> [Stored items from a collection]
BEGIN

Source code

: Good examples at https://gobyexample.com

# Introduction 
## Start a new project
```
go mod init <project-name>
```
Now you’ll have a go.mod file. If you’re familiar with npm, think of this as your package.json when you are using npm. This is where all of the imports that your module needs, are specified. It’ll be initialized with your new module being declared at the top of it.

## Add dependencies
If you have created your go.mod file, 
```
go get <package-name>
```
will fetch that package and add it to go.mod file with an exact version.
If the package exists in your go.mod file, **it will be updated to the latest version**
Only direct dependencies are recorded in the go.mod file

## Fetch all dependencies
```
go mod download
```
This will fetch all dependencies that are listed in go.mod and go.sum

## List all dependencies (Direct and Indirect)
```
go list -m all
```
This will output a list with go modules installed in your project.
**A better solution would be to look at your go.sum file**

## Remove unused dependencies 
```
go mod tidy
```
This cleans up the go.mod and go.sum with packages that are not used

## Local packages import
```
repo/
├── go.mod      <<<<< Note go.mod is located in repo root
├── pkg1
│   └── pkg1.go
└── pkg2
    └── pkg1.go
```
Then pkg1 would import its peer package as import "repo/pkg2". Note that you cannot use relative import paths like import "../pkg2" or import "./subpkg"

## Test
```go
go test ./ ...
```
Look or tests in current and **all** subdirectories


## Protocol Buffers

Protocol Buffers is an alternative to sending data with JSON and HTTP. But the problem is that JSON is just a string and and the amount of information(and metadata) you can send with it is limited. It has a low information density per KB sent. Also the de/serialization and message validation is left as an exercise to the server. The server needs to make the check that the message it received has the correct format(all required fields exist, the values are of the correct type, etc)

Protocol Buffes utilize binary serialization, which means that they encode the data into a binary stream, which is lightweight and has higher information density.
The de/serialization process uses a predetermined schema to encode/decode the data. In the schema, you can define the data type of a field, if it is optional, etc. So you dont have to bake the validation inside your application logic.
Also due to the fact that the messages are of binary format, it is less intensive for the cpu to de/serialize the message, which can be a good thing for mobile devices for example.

END
BEGIN

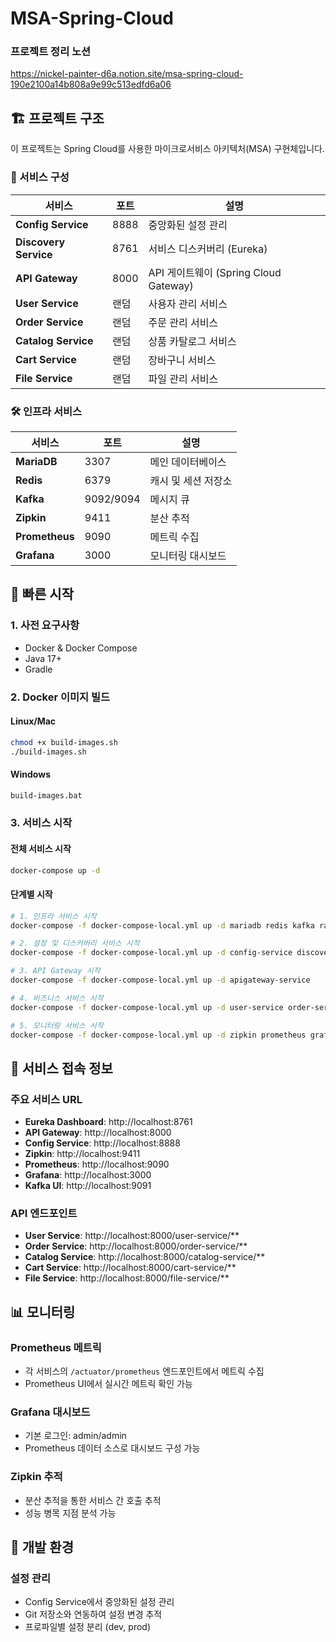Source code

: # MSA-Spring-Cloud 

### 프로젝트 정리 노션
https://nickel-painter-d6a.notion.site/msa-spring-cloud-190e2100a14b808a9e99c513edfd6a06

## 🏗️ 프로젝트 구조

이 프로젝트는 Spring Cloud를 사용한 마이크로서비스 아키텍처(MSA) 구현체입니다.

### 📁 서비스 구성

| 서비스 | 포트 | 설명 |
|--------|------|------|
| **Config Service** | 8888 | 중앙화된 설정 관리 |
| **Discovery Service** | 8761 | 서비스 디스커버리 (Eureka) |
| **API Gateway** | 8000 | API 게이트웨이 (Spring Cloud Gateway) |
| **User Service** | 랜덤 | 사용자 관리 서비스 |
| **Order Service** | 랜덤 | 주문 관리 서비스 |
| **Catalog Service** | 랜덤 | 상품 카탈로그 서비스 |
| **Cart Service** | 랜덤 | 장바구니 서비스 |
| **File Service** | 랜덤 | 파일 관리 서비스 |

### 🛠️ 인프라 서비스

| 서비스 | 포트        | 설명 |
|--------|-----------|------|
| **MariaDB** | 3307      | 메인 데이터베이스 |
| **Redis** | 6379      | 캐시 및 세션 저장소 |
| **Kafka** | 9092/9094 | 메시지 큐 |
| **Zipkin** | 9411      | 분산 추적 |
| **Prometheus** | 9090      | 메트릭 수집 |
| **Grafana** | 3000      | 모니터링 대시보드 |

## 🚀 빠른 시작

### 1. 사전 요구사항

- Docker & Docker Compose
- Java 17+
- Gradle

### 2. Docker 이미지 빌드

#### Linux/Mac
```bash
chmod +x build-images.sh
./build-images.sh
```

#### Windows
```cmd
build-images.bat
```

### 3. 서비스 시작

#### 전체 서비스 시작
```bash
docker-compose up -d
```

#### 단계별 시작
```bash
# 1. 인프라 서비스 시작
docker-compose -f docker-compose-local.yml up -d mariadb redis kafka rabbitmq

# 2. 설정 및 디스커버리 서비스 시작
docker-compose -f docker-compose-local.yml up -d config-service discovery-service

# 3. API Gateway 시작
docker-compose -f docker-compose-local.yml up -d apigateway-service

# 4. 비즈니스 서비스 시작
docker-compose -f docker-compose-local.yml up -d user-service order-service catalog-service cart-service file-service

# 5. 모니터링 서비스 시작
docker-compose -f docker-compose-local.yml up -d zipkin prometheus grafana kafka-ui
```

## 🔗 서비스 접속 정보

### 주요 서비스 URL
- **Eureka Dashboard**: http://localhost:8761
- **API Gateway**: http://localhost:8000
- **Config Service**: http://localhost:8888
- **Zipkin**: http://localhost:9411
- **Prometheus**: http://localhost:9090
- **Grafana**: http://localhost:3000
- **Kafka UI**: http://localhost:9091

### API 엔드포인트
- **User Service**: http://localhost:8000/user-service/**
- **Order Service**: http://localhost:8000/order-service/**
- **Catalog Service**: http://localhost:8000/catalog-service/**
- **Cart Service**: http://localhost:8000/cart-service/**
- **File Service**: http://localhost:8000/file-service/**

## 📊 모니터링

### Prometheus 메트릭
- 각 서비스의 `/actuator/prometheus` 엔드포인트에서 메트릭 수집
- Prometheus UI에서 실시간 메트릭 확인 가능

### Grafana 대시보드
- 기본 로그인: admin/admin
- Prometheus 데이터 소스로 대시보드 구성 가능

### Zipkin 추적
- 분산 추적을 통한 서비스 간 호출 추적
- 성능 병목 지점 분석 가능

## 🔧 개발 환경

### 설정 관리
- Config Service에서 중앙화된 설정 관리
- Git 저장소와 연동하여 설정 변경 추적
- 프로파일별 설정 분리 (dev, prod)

END
BEGIN

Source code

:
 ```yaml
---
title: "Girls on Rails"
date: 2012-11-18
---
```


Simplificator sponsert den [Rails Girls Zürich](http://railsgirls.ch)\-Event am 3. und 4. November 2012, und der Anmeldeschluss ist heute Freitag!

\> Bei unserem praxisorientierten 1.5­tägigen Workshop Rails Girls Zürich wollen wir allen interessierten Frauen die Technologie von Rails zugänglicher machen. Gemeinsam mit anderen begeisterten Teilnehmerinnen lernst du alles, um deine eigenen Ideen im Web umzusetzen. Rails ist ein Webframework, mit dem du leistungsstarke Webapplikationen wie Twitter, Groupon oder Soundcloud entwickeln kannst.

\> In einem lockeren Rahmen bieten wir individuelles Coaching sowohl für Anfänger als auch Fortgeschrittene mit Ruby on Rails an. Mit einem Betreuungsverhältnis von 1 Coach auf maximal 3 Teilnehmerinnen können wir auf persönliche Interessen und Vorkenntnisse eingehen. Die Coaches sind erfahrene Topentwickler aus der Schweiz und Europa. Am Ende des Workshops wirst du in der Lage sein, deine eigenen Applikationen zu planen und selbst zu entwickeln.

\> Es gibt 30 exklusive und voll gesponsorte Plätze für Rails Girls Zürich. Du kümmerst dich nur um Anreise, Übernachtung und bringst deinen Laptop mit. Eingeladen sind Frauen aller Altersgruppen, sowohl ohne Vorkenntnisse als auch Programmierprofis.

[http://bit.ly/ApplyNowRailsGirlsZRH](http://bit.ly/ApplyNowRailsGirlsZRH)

END

> [Requirement] What you give back should be only the lines of the records above, starting at the line with "- 분산 추적을 통한 서비스 간 호출 추적" and ending at the line with "- 프로파일별 설정 분리 (dev, prod)", restated word for word.

> [Task response]
- 분산 추적을 통한 서비스 간 호출 추적
- 성능 병목 지점 분석 가능

## 🔧 개발 환경

### 설정 관리
- Config Service에서 중앙화된 설정 관리
- Git 저장소와 연동하여 설정 변경 추적
- 프로파일별 설정 분리 (dev, prod)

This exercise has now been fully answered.